The Ontario Federation of Labour

Focus On Health Care - April 2007

PANDEMIC FLU PREPAREDNESS: THE NURSES’ PERSPECTIVE

As Ontario and the world prepares for a flu pandemic, nurses and other health care workers question our state of readiness.

Nurses have one fundamental goal during a pandemic: to ensure they are supplied with the safest equipment so they can provide hands-on care to their patients.

We learned many lessons that can be applied to pandemic preparedness from the experience of SARS. Nurses hope those in positions of power learned these lessons as well.

During SARS, front-line nurses sounded the alarm and asked for better protective equipment to keep them and their families safe. But some our members paid the ultimate price for the reluctance of hospital administrators and government to do so.

The Ontario Nurses’ Association (ONA) has advocated for health care facilities to develop and enforce respiratory protection programs. We are firm that nurses be provided with N-95 respirators that are fit-tested, meaning they fit perfectly to the nurse’s face to prevent infection. During SARS, nurses did not have such masks until it was too late. Nurses must be trained about the necessity and proper use of these respirators.

Nurses also question whether they will be able to work during a flu pandemic. They are understandably reluctant to expose themselves or their families to a possibly fatal illness, especially in view of the often lax infectious disease protocols of their hospitals and their employers’ history of ignoring their health and safety concerns.

The good news is that the long-awaited final report of Justice Archie Campbell on Toronto’s SARS outbreak is a handbook for the province on preparing for a pandemic. The report, which concludes that the system failed, echoes many of ONA’s points about the need for better communication, preparation and planning during a pandemic. It also calls for the use of N-95 respirators. The arbitrator who awarded Ontario’s hospital nurses a contract, also included the requirement that hospitals ensure they have an adequate supply of N-95s.

But many hospitals, having lived with budgets cut to the core for years, are reluctant to invest in N-95s, which cost more than simple cloth surgical masks, and to train and fit their staff with them. Hilary Short, head of the Ontario Hospital Association, said she disagreed with the need for N-95s, preferring to wait for scientific proof on the virus’ mode of transmission.

The SARS report also calls for improved accountability, worker safety, infection control and surveillance systems, and independent safety inspections, along with more resources – people, systems, money, laboratories and infrastructure.

From nurses’ perspective, the two most important recommendations are that administrations and government listen to health care unions and that the “precautionary principle” (erring on the side of caution when an unknown infection is spreading) be used.
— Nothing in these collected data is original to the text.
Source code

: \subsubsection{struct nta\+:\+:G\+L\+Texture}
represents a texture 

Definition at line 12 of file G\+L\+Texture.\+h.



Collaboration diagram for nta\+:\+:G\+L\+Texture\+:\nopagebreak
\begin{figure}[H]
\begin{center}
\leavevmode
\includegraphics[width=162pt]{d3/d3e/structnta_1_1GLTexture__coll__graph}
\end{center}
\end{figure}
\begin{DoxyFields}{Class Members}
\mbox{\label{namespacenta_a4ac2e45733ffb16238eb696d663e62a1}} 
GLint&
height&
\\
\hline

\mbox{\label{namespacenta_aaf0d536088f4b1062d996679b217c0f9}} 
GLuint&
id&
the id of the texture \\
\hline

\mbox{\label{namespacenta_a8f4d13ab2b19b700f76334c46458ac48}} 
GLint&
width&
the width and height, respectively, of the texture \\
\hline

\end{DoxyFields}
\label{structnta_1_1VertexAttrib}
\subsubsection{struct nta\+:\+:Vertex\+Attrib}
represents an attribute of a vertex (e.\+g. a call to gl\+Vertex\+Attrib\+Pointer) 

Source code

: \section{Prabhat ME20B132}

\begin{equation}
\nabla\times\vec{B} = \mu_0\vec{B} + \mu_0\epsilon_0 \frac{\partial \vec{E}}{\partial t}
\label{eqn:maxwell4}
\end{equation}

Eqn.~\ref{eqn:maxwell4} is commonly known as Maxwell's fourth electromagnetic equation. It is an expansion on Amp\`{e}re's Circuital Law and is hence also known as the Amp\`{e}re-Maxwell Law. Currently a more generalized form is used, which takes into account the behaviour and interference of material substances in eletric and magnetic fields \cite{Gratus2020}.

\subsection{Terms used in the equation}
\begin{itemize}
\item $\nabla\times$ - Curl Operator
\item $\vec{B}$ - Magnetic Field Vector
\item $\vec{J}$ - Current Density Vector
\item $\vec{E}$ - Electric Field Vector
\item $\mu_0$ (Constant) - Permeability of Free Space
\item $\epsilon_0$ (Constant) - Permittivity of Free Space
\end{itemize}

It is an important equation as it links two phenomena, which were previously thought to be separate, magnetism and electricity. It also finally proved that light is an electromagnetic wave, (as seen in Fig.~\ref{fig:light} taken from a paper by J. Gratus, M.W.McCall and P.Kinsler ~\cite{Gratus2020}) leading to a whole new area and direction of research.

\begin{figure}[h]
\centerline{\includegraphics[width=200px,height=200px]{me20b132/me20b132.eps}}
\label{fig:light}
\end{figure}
A group of OFL health care affiliates, including ONA, recently wrote to Premier McGuinty, urging swift and decisive steps, including amending legislation to adopt the precautionary principle; appointing health and safety champions to key positions to lead the health care sector away from current inadequate and dysfunctional health and safety systems; and appointing an independent occupational health and safety leader to oversee the complete and timely implementation of Justice Campbell’s recommendations. In a letter to Premier McGuinty, our position was supported by the OFL.

The Ontario Health Plan for an Influenza Pandemic says all facilities should conduct risk assessments and establish respiratory protection programs to protect members from any health acquired respiratory diseases. But nurses aren’t convinced that health care facilities have taken necessary precautions to deal with a respiratory disease outbreak.

There is a further issue of concern: the nursing shortage. There aren’t enough nurses caring for the patients we have now – and certainly not enough to care for patients during a pandemic. Several scientific studies have demonstrated a clear correlation between the rise in complications and death of patients as the number of front-line nurses declines. For every patient added to an average nurse’s workload, these complications rise 7 per cent.

Nurses believe we need to do two things to prepare for a pandemic flu: ensure there is an adequate supply of protective equipment that nurses and front-line health care providers are trained to use; and ensure there are enough nurses and front-line health care providers to handle the enormous strain the system will be under.

Although hospitals still have a long way to go, we have learned that we need to be ready for the unexpected. SARS means our government and health care system administrators have no excuse for being unprepared for a flu pandemic.

Justice Campbell said if we fail to learn the lessons from SARS, we will pay a terrible price in the face of future outbreaks. Surely SARS will serve as a template for what not to do during a pandemic outbreak. SARS could not be predicted, but we know that a flu pandemic is inevitable.

So let’s all take precautions now, while we have the luxury of planning time, to ensure we are as prepared as possible.